Print out the records below with nothing altered.

*****

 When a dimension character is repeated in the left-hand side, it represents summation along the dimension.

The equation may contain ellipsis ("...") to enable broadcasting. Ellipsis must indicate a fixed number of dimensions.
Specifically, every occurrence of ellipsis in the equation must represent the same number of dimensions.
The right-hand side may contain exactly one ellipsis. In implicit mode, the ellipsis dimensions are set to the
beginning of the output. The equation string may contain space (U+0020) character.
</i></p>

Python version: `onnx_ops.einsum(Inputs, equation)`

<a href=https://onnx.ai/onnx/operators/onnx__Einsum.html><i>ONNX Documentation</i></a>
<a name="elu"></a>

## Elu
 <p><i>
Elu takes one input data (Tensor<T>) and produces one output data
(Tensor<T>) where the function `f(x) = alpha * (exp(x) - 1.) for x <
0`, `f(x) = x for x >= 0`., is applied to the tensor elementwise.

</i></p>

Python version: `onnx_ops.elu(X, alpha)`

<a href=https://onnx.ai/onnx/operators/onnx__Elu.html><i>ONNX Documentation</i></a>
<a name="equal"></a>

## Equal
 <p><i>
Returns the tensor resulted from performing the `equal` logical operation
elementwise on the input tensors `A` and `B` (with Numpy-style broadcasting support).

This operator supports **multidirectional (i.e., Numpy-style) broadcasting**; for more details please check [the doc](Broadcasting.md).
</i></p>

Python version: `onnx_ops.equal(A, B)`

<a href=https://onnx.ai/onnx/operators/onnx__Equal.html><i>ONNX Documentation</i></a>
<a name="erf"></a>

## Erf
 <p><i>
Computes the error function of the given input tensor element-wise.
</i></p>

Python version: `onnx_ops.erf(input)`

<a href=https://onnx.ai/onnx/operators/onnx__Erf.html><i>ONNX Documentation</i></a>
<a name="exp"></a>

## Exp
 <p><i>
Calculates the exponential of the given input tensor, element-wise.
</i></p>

*****

[Exercise response]
 When a dimension character is repeated in the left-hand side, it represents summation along the dimension.

The equation may contain ellipsis ("...") to enable broadcasting. Ellipsis must indicate a fixed number of dimensions.
Specifically, every occurrence of ellipsis in the equation must represent the same number of dimensions.
The right-hand side may contain exactly one ellipsis. In implicit mode, the ellipsis dimensions are set to the
beginning of the output. The equation string may contain space (U+0020) character.
</i></p>

Python version: `onnx_ops.einsum(Inputs, equation)`

<a href=https://onnx.ai/onnx/operators/onnx__Einsum.html><i>ONNX Documentation</i></a>
<a name="elu"></a>

## Elu
 <p><i>
Elu takes one input data (Tensor<T>) and produces one output data
(Tensor<T>) where the function `f(x) = alpha * (exp(x) - 1.) for x <
0`, `f(x) = x for x >= 0`., is applied to the tensor elementwise.

</i></p>

Python version: `onnx_ops.elu(X, alpha)`

<a href=https://onnx.ai/onnx/operators/onnx__Elu.html><i>ONNX Documentation</i></a>
<a name="equal"></a>

## Equal
 <p><i>
Returns the tensor resulted from performing the `equal` logical operation
elementwise on the input tensors `A` and `B` (with Numpy-style broadcasting support).

This operator supports **multidirectional (i.e., Numpy-style) broadcasting**; for more details please check [the doc](Broadcasting.md).
</i></p>

Python version: `onnx_ops.equal(A, B)`

<a href=https://onnx.ai/onnx/operators/onnx__Equal.html><i>ONNX Documentation</i></a>
<a name="erf"></a>

## Erf
 <p><i>
Computes the error function of the given input tensor element-wise.
</i></p>

Python version: `onnx_ops.erf(input)`

<a href=https://onnx.ai/onnx/operators/onnx__Erf.html><i>ONNX Documentation</i></a>
<a name="exp"></a>

## Exp
 <p><i>
Calculates the exponential of the given input tensor, element-wise.
</i></p>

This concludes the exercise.